Photo: archive of Radio Prague
The Czech Republic's external debt grew by 33.7 billion to nearly two trillion in the first quarter of 2012, amounting to just under 50% of the gross domestic product. According to the Czech National Bank the growth was pulled primarily by changes in government and banking sector positions. Year-on-year the external debt increased by 192.1 billion. External liabilities with an original maturity of more than one year accounted for 71% of all liabilities. The central bank says the rise in the external debt of the government sector was due to issues of long-term government bonds on foreign markets. The corporate sector's debt accounted for 27.4% of the Czech Republic's total external debt.

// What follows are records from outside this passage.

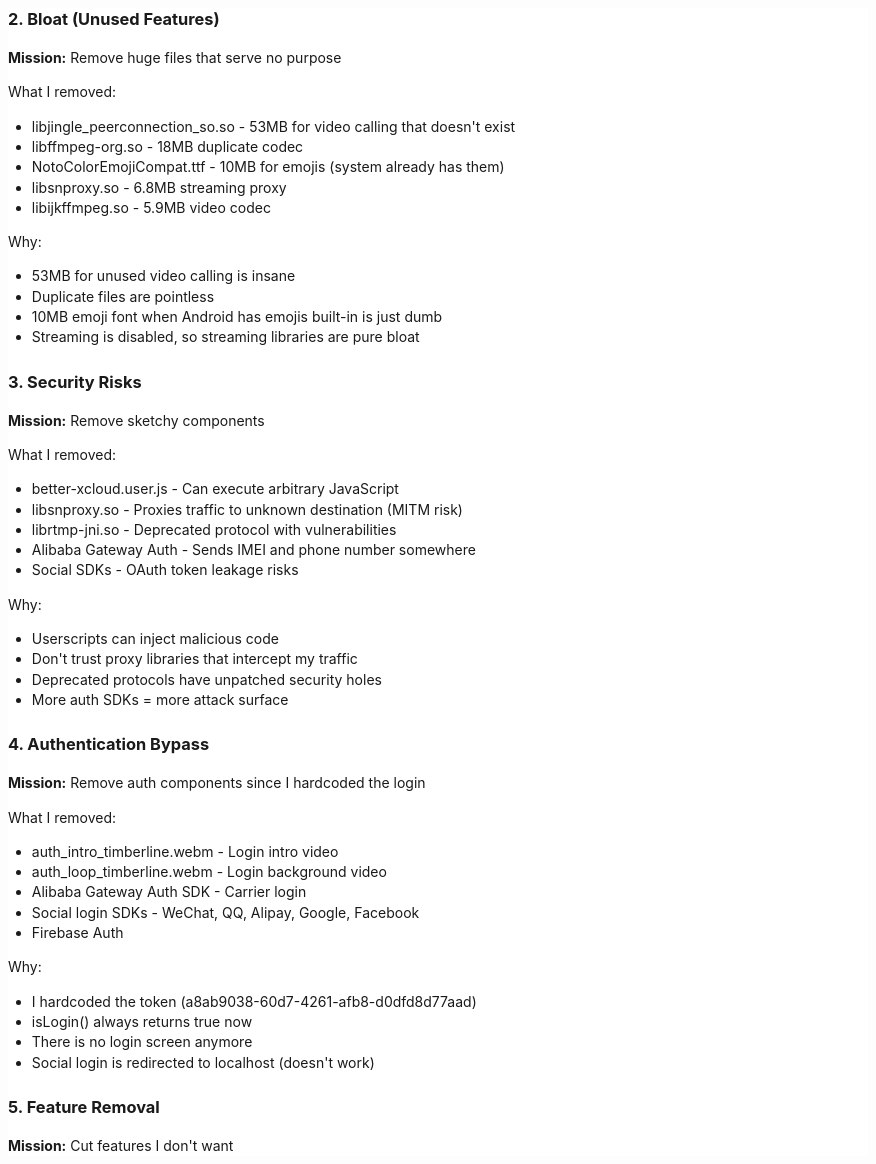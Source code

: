 ### 2. Bloat (Unused Features)

**Mission:** Remove huge files that serve no purpose

What I removed:
- libjingle_peerconnection_so.so - 53MB for video calling that doesn't exist
- libffmpeg-org.so - 18MB duplicate codec
- NotoColorEmojiCompat.ttf - 10MB for emojis (system already has them)
- libsnproxy.so - 6.8MB streaming proxy
- libijkffmpeg.so - 5.9MB video codec

Why:
- 53MB for unused video calling is insane
- Duplicate files are pointless
- 10MB emoji font when Android has emojis built-in is just dumb
- Streaming is disabled, so streaming libraries are pure bloat

### 3. Security Risks

**Mission:** Remove sketchy components

What I removed:
- better-xcloud.user.js - Can execute arbitrary JavaScript
- libsnproxy.so - Proxies traffic to unknown destination (MITM risk)
- librtmp-jni.so - Deprecated protocol with vulnerabilities
- Alibaba Gateway Auth - Sends IMEI and phone number somewhere
- Social SDKs - OAuth token leakage risks

Why:
- Userscripts can inject malicious code
- Don't trust proxy libraries that intercept my traffic
- Deprecated protocols have unpatched security holes
- More auth SDKs = more attack surface

### 4. Authentication Bypass

**Mission:** Remove auth components since I hardcoded the login

What I removed:
- auth_intro_timberline.webm - Login intro video
- auth_loop_timberline.webm - Login background video
- Alibaba Gateway Auth SDK - Carrier login
- Social login SDKs - WeChat, QQ, Alipay, Google, Facebook
- Firebase Auth

Why:
- I hardcoded the token (a8ab9038-60d7-4261-afb8-d0dfd8d77aad)
- isLogin() always returns true now
- There is no login screen anymore
- Social login is redirected to localhost (doesn't work)

### 5. Feature Removal

**Mission:** Cut features I don't want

Household indebtedness grew by 3.6 billion from April to May

Photo: Štěpánka Budková
Meanwhile, the Czech households’ indebtedness to banks and financial institutions grew by 3.6 billion from April to May and by more than 54 billion year-on-year in May, reaching 1.128 trillion. Debts of companies rose by almost 34 billion year-on-year to 963.3 billion in May, and more than nine billion higher than in April. One-day household deposits at banks and financial institutions posted an 869 million rise between those months, with a year-on-year increase of nearly 74 billion. Household deposits redeemable at notice, including time deposits, dropped by 10.4 billion year-on-year to 331.9 billion in May. The central bank makes public the statistics as part of its monthly monetary survey, based on balances of financial institutions that include the central bank, commercial banks, branches of foreign banks, money-market funds and credit unions.

Nečas says impacts of EU summit measures will be limited

Petr Nečas,  photo: CTK
Prime Minister Petr Nečas told journalists on Friday that the impacts of the economic growth and jobs creation measures agreed upon by European Union leaders at Thursday’s summit in Brussels, will be limited. Without specifying an amount, he said the Czech Republic could also receive part of the money earmarked for the measures. The support may go to small and medium-sized companies which could receive funding in the form of loans from the European Investment Bank. EU leaders have agreed they will raise the investment bank’s capital by 10 billion euros, which will enable the bank to grant loans worth up to 60 billion euros, for example for support of innovation. The measures are part of a "growth pact" that has not yet been approved by the summit as a whole.

Czech National Bank cuts interest rates by quarter percent

Czech National Bank,  photo: Štěpánka Budková
The board of the Czech National Bank cut interest rates by a quarter of a percentage point this week, bringing the the benchmark two-week repo rate to an all-time low of 0.5%. The main interest rate has been at 0.75% since May 2010. Four members voted in favour of the rate cut, while three voted to keep rates unchanged. Interest rates in the Czech Republic are among the lowest in the region. The basic rate of the European Central Bank, which applies to all eurozone member countries, is 1%. Analysts believe the rates should stay at record-low levels at least until the end of 2012 before increasing.